## WHAT IS REQUIRED
Your reply should reproduce each line below exactly and carry none of the pictures.

## DATA FOR REVIEW
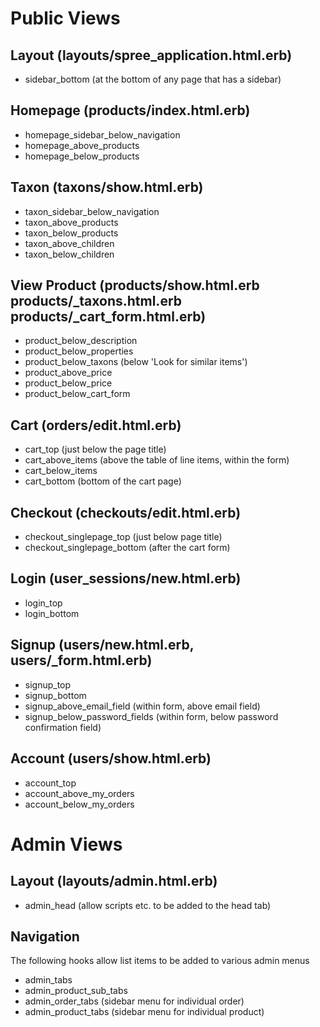 Public Views
============

Layout (layouts/spree_application.html.erb)
------------------------------------------------

* sidebar_bottom (at the bottom of any page that has a sidebar)

Homepage (products/index.html.erb)
----------------------------------

* homepage_sidebar_below_navigation
* homepage_above_products
* homepage_below_products

Taxon (taxons/show.html.erb)
----------------------------

* taxon_sidebar_below_navigation
* taxon_above_products
* taxon_below_products
* taxon_above_children
* taxon_below_children

View Product (products/show.html.erb products/_taxons.html.erb products/_cart_form.html.erb)
--------------------------------------------------------------------------------------------

* product_below_description
* product_below_properties
* product_below_taxons (below 'Look for similar items')
* product_above_price
* product_below_price
* product_below_cart_form

Cart (orders/edit.html.erb)
---------------------------

* cart_top (just below the page title)
* cart_above_items (above the table of line items, within the form)
* cart_below_items
* cart_bottom (bottom of the cart page)

Checkout (checkouts/edit.html.erb)
----------------------------------

* checkout_singlepage_top (just below page title)
* checkout_singlepage_bottom (after the cart form)

Login (user_sessions/new.html.erb)
----------------------------------

* login_top
* login_bottom

Signup (users/new.html.erb, users/_form.html.erb)
---------------------------

* signup_top
* signup_bottom
* signup_above_email_field (within form, above email field)
* signup_below_password_fields (within form, below password confirmation field)

Account (users/show.html.erb)
-----------------------------

* account_top
* account_above_my_orders
* account_below_my_orders

Admin Views
===========

Layout (layouts/admin.html.erb)
-------------------------------

* admin_head (allow scripts etc. to be added to the head tab)

Navigation
----------

The following hooks allow list items to be added to various admin menus

* admin_tabs
* admin_product_sub_tabs
* admin_order_tabs (sidebar menu for individual order)
* admin_product_tabs (sidebar menu for individual product)


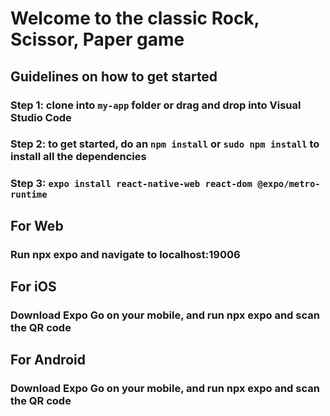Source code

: # Welcome to the classic Rock, Scissor, Paper game

## Guidelines on how to get started

### Step 1: clone into `my-app` folder or drag and drop into Visual Studio Code

### Step 2: to get started, do an `npm install` or `sudo npm install` to install all the dependencies

### Step 3: `expo install react-native-web react-dom @expo/metro-runtime`

## For Web

### Run npx expo and navigate to localhost:19006

## For iOS

### Download Expo Go on your mobile, and run npx expo and scan the QR code

## For Android

### Download Expo Go on your mobile, and run npx expo and scan the QR code
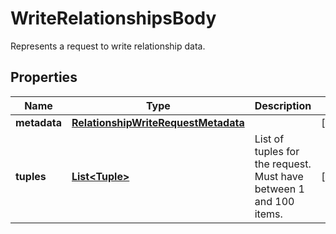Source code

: 

# WriteRelationshipsBody

Represents a request to write relationship data.

## Properties

| Name | Type | Description | Notes |
|------------ | ------------- | ------------- | -------------|
|**metadata** | [**RelationshipWriteRequestMetadata**](RelationshipWriteRequestMetadata.md) |  |  [optional] |
|**tuples** | [**List&lt;Tuple&gt;**](Tuple.md) | List of tuples for the request. Must have between 1 and 100 items. |  [optional] |



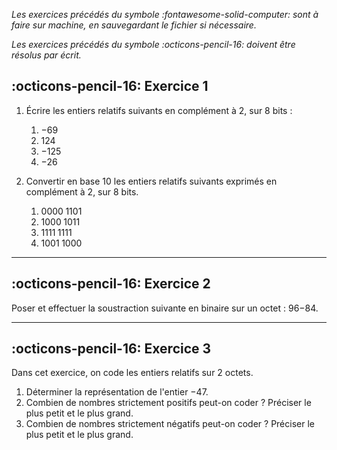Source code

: _Les exercices précédés du symbole :fontawesome-solid-computer: sont à faire sur machine, en sauvegardant le fichier si nécessaire._

_Les exercices précédés du symbole :octicons-pencil-16: doivent être résolus par écrit._

## :octicons-pencil-16: Exercice 1

1. Écrire les entiers relatifs suivants en complément à 2, sur 8 bits : 

    1. $-69$
    2. $124$
    3. $-125$
    4. $-26$

2. Convertir en base 10 les entiers relatifs suivants exprimés en complément à 2, sur 8 bits.

    1. $0000\; 1101$
    2. $1000\;1011$
    3. $1111\;1111$
    4. $1001\;1000$

-------------------------------

## :octicons-pencil-16: Exercice 2

Poser et effectuer la soustraction suivante en binaire sur un octet : 96−84.

--------------------------------

## :octicons-pencil-16: Exercice 3

Dans cet exercice, on code les entiers relatifs sur 2 octets.

1. Déterminer la représentation de l'entier $-47$.
2. Combien de nombres strictement positifs peut-on coder ? Préciser le plus petit et le plus grand. 
3.	Combien de nombres strictement négatifs peut-on coder ? Préciser le plus petit et le plus grand. 
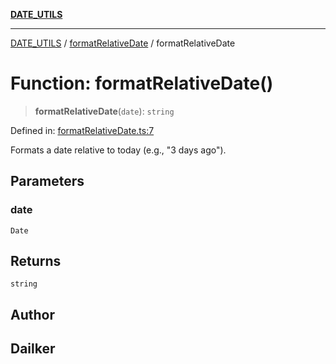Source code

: [**DATE_UTILS**](../../README.md)

***

[DATE_UTILS](../../README.md) / [formatRelativeDate](../README.md) / formatRelativeDate

# Function: formatRelativeDate()

> **formatRelativeDate**(`date`): `string`

Defined in: [formatRelativeDate.ts:7](https://github.com/dailker/everyutil/blob/c1119b9befc384594ad07b4277ef37c36f79d0c2/src/date/formatRelativeDate.ts#L7)

Formats a date relative to today (e.g., "3 days ago").

## Parameters

### date

`Date`

## Returns

`string`

## Author

## Dailker
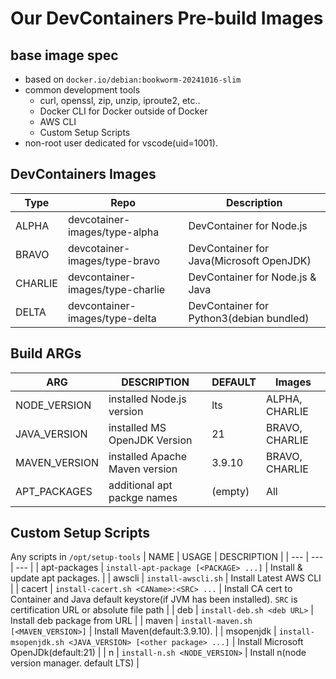 # Our DevContainers Pre-build Images

## base image spec
- based on `docker.io/debian:bookworm-20241016-slim`
- common development tools
  - curl, openssl, zip, unzip, iproute2, etc..
  - Docker CLI for Docker outside of Docker
  - AWS CLI
  - Custom Setup Scripts
- non-root user dedicated for vscode(uid=1001).

## DevContainers Images
| Type | Repo  | Description |
| --- | --- | --- |
| ALPHA | devcotainer-images/type-alpha | DevContainer for Node.js |
| BRAVO | devcotainer-images/type-bravo | DevContainer for Java(Microsoft OpenJDK) |
| CHARLIE | devcontainer-images/type-charlie | DevContainer for Node.js & Java |
| DELTA | devcontainer-images/type-delta | DevContainer for Python3(debian bundled) |

## Build ARGs
| ARG | DESCRIPTION | DEFAULT | Images |
| --- | --- | --- | --- |
| NODE_VERSION | installed Node.js version | lts | ALPHA, CHARLIE |
| JAVA_VERSION | installed MS OpenJDK Version | 21 | BRAVO, CHARLIE |
| MAVEN_VERSION | installed Apache Maven version | 3.9.10 | BRAVO, CHARLIE |
| APT_PACKAGES | additional apt packge names | (empty) | All |

## Custom Setup Scripts
Any scripts in `/opt/setup-tools`
| NAME | USAGE | DESCRIPTION |
| --- | --- | --- |
| apt-packages | `install-apt-package [<PACKAGE> ...]` | Install & update apt packages. |
| awscli | `install-awscli.sh` | Install Latest AWS CLI |
| cacert | `install-cacert.sh <CAName>:<SRC> ...` | Install CA cert to Container and Java default keystore(if JVM has been installed). `SRC` is certification URL or absolute file path |
| deb | `install-deb.sh <deb URL>` | Install deb package from URL |
| maven | `install-maven.sh [<MAVEN_VERSION>]` | Install Maven(default:3.9.10). |
| msopenjdk | `install-msopenjdk.sh <JAVA_VERSION> [<other package> ...]` | Install Microsoft OpenJDk(default:21) |
| n | `install-n.sh <NODE_VERSION>` | Install n(node version manager. default LTS) |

## RESULT OF THIS TASK
 Public Views
============

Layout (layouts/spree_application.html.erb)
------------------------------------------------

* sidebar_bottom (at the bottom of any page that has a sidebar)

Homepage (products/index.html.erb)
----------------------------------

* homepage_sidebar_below_navigation
* homepage_above_products
* homepage_below_products

Taxon (taxons/show.html.erb)
----------------------------

* taxon_sidebar_below_navigation
* taxon_above_products
* taxon_below_products
* taxon_above_children
* taxon_below_children

View Product (products/show.html.erb products/_taxons.html.erb products/_cart_form.html.erb)
--------------------------------------------------------------------------------------------

* product_below_description
* product_below_properties
* product_below_taxons (below 'Look for similar items')
* product_above_price
* product_below_price
* product_below_cart_form

Cart (orders/edit.html.erb)
---------------------------

* cart_top (just below the page title)
* cart_above_items (above the table of line items, within the form)
* cart_below_items
* cart_bottom (bottom of the cart page)

Checkout (checkouts/edit.html.erb)
----------------------------------

* checkout_singlepage_top (just below page title)
* checkout_singlepage_bottom (after the cart form)

Login (user_sessions/new.html.erb)
----------------------------------

* login_top
* login_bottom

Signup (users/new.html.erb, users/_form.html.erb)
---------------------------

* signup_top
* signup_bottom
* signup_above_email_field (within form, above email field)
* signup_below_password_fields (within form, below password confirmation field)

Account (users/show.html.erb)
-----------------------------

* account_top
* account_above_my_orders
* account_below_my_orders

Admin Views
===========

Layout (layouts/admin.html.erb)
-------------------------------

* admin_head (allow scripts etc. to be added to the head tab)

Navigation
----------

The following hooks allow list items to be added to various admin menus

* admin_tabs
* admin_product_sub_tabs
* admin_order_tabs (sidebar menu for individual order)
* admin_product_tabs (sidebar menu for individual product)


Source code

: # Welcome to the classic Rock, Scissor, Paper game

## Guidelines on how to get started

### Step 1: clone into `my-app` folder or drag and drop into Visual Studio Code

### Step 2: to get started, do an `npm install` or `sudo npm install` to install all the dependencies

### Step 3: `expo install react-native-web react-dom @expo/metro-runtime`

## For Web

### Run npx expo and navigate to localhost:19006

## For iOS

### Download Expo Go on your mobile, and run npx expo and scan the QR code

## For Android

### Download Expo Go on your mobile, and run npx expo and scan the QR code
Source code

: 

# WriteRelationshipsBody

Represents a request to write relationship data.

## Properties

| Name | Type | Description | Notes |
|------------ | ------------- | ------------- | -------------|
|**metadata** | [**RelationshipWriteRequestMetadata**](RelationshipWriteRequestMetadata.md) |  |  [optional] |
|**tuples** | [**List&lt;Tuple&gt;**](Tuple.md) | List of tuples for the request. Must have between 1 and 100 items. |  [optional] |



Source code

: _Les exercices précédés du symbole :fontawesome-solid-computer: sont à faire sur machine, en sauvegardant le fichier si nécessaire._

_Les exercices précédés du symbole :octicons-pencil-16: doivent être résolus par écrit._

## :octicons-pencil-16: Exercice 1

1. Écrire les entiers relatifs suivants en complément à 2, sur 8 bits : 

    1. $-69$
    2. $124$
    3. $-125$
    4. $-26$

2. Convertir en base 10 les entiers relatifs suivants exprimés en complément à 2, sur 8 bits.

    1. $0000\; 1101$
    2. $1000\;1011$
    3. $1111\;1111$
    4. $1001\;1000$

-------------------------------

## :octicons-pencil-16: Exercice 2

Poser et effectuer la soustraction suivante en binaire sur un octet : 96−84.

--------------------------------

## :octicons-pencil-16: Exercice 3

Dans cet exercice, on code les entiers relatifs sur 2 octets.

1. Déterminer la représentation de l'entier $-47$.
2. Combien de nombres strictement positifs peut-on coder ? Préciser le plus petit et le plus grand. 
3.	Combien de nombres strictement négatifs peut-on coder ? Préciser le plus petit et le plus grand. 
Source code

: [**DATE_UTILS**](../../README.md)

***

[DATE_UTILS](../../README.md) / [formatRelativeDate](../README.md) / formatRelativeDate

# Function: formatRelativeDate()

> **formatRelativeDate**(`date`): `string`

Defined in: [formatRelativeDate.ts:7](https://github.com/dailker/everyutil/blob/c1119b9befc384594ad07b4277ef37c36f79d0c2/src/date/formatRelativeDate.ts#L7)

Formats a date relative to today (e.g., "3 days ago").

## Parameters

### date

`Date`

## Returns

`string`

## Author

## Dailker
 # Our DevContainers Pre-build Images

## base image spec
- based on `docker.io/debian:bookworm-20241016-slim`
- common development tools
  - curl, openssl, zip, unzip, iproute2, etc..
  - Docker CLI for Docker outside of Docker
  - AWS CLI
  - Custom Setup Scripts
- non-root user dedicated for vscode(uid=1001).

## DevContainers Images
| Type | Repo  | Description |
| --- | --- | --- |
| ALPHA | devcotainer-images/type-alpha | DevContainer for Node.js |
| BRAVO | devcotainer-images/type-bravo | DevContainer for Java(Microsoft OpenJDK) |
| CHARLIE | devcontainer-images/type-charlie | DevContainer for Node.js & Java |
| DELTA | devcontainer-images/type-delta | DevContainer for Python3(debian bundled) |

## Build ARGs
| ARG | DESCRIPTION | DEFAULT | Images |
| --- | --- | --- | --- |
| NODE_VERSION | installed Node.js version | lts | ALPHA, CHARLIE |
| JAVA_VERSION | installed MS OpenJDK Version | 21 | BRAVO, CHARLIE |
| MAVEN_VERSION | installed Apache Maven version | 3.9.10 | BRAVO, CHARLIE |
| APT_PACKAGES | additional apt packge names | (empty) | All |

## Custom Setup Scripts
Any scripts in `/opt/setup-tools`
| NAME | USAGE | DESCRIPTION |
| --- | --- | --- |
| apt-packages | `install-apt-package [<PACKAGE> ...]` | Install & update apt packages. |
| awscli | `install-awscli.sh` | Install Latest AWS CLI |
| cacert | `install-cacert.sh <CAName>:<SRC> ...` | Install CA cert to Container and Java default keystore(if JVM has been installed). `SRC` is certification URL or absolute file path |
| deb | `install-deb.sh <deb URL>` | Install deb package from URL |
| maven | `install-maven.sh [<MAVEN_VERSION>]` | Install Maven(default:3.9.10). |
| msopenjdk | `install-msopenjdk.sh <JAVA_VERSION> [<other package> ...]` | Install Microsoft OpenJDk(default:21) |
| n | `install-n.sh <NODE_VERSION>` | Install n(node version manager. default LTS) |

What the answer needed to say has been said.